• Source material:
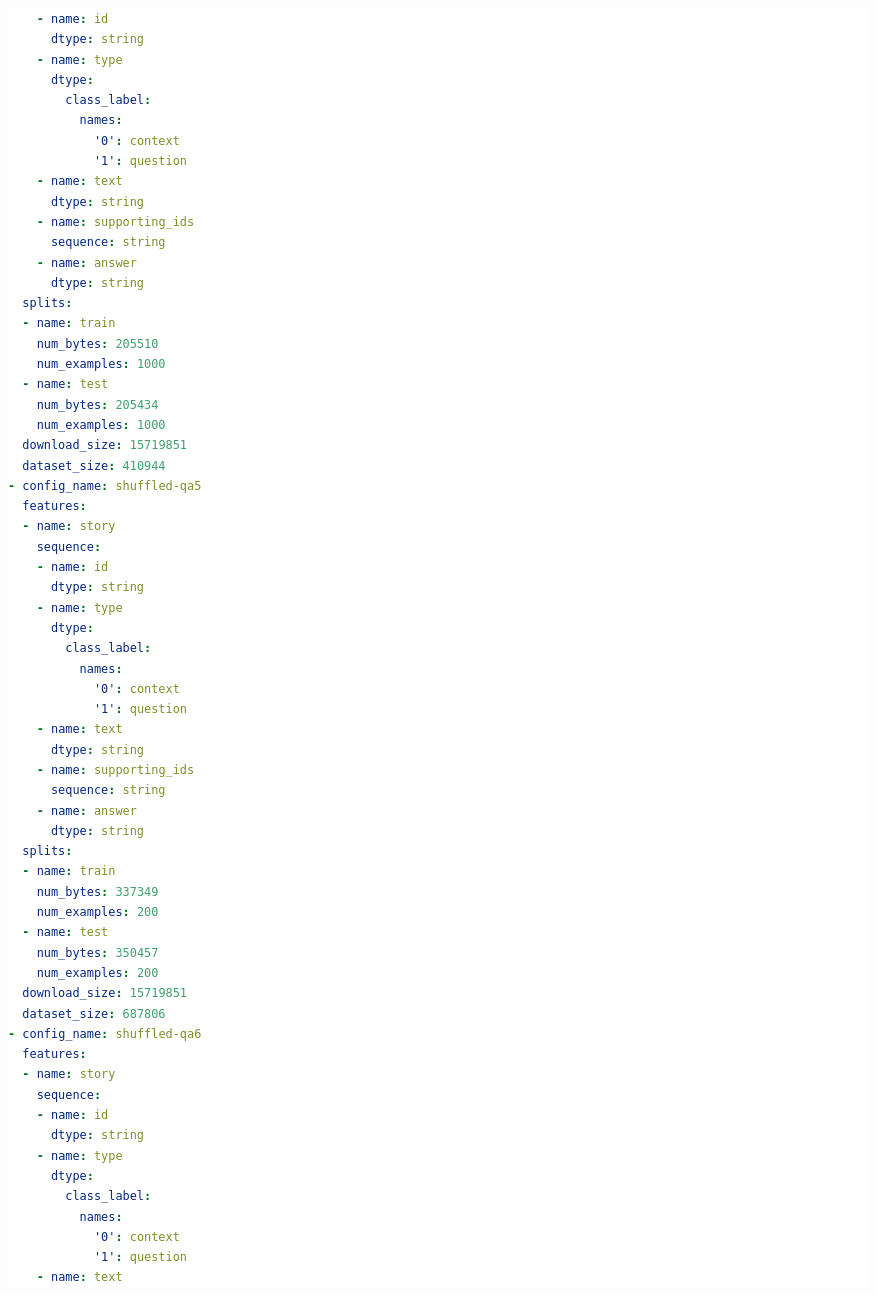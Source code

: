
 ```yaml
    - name: id
      dtype: string
    - name: type
      dtype:
        class_label:
          names:
            '0': context
            '1': question
    - name: text
      dtype: string
    - name: supporting_ids
      sequence: string
    - name: answer
      dtype: string
  splits:
  - name: train
    num_bytes: 205510
    num_examples: 1000
  - name: test
    num_bytes: 205434
    num_examples: 1000
  download_size: 15719851
  dataset_size: 410944
- config_name: shuffled-qa5
  features:
  - name: story
    sequence:
    - name: id
      dtype: string
    - name: type
      dtype:
        class_label:
          names:
            '0': context
            '1': question
    - name: text
      dtype: string
    - name: supporting_ids
      sequence: string
    - name: answer
      dtype: string
  splits:
  - name: train
    num_bytes: 337349
    num_examples: 200
  - name: test
    num_bytes: 350457
    num_examples: 200
  download_size: 15719851
  dataset_size: 687806
- config_name: shuffled-qa6
  features:
  - name: story
    sequence:
    - name: id
      dtype: string
    - name: type
      dtype:
        class_label:
          names:
            '0': context
            '1': question
    - name: text
```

• Task instructions: Extract all the entries word for word; omit any pictures.

• Task output:
Source code

:
 ```yaml
    - name: id
      dtype: string
    - name: type
      dtype:
        class_label:
          names:
            '0': context
            '1': question
    - name: text
      dtype: string
    - name: supporting_ids
      sequence: string
    - name: answer
      dtype: string
  splits:
  - name: train
    num_bytes: 205510
    num_examples: 1000
  - name: test
    num_bytes: 205434
    num_examples: 1000
  download_size: 15719851
  dataset_size: 410944
- config_name: shuffled-qa5
  features:
  - name: story
    sequence:
    - name: id
      dtype: string
    - name: type
      dtype:
        class_label:
          names:
            '0': context
            '1': question
    - name: text
      dtype: string
    - name: supporting_ids
      sequence: string
    - name: answer
      dtype: string
  splits:
  - name: train
    num_bytes: 337349
    num_examples: 200
  - name: test
    num_bytes: 350457
    num_examples: 200
  download_size: 15719851
  dataset_size: 687806
- config_name: shuffled-qa6
  features:
  - name: story
    sequence:
    - name: id
      dtype: string
    - name: type
      dtype:
        class_label:
          names:
            '0': context
            '1': question
    - name: text
```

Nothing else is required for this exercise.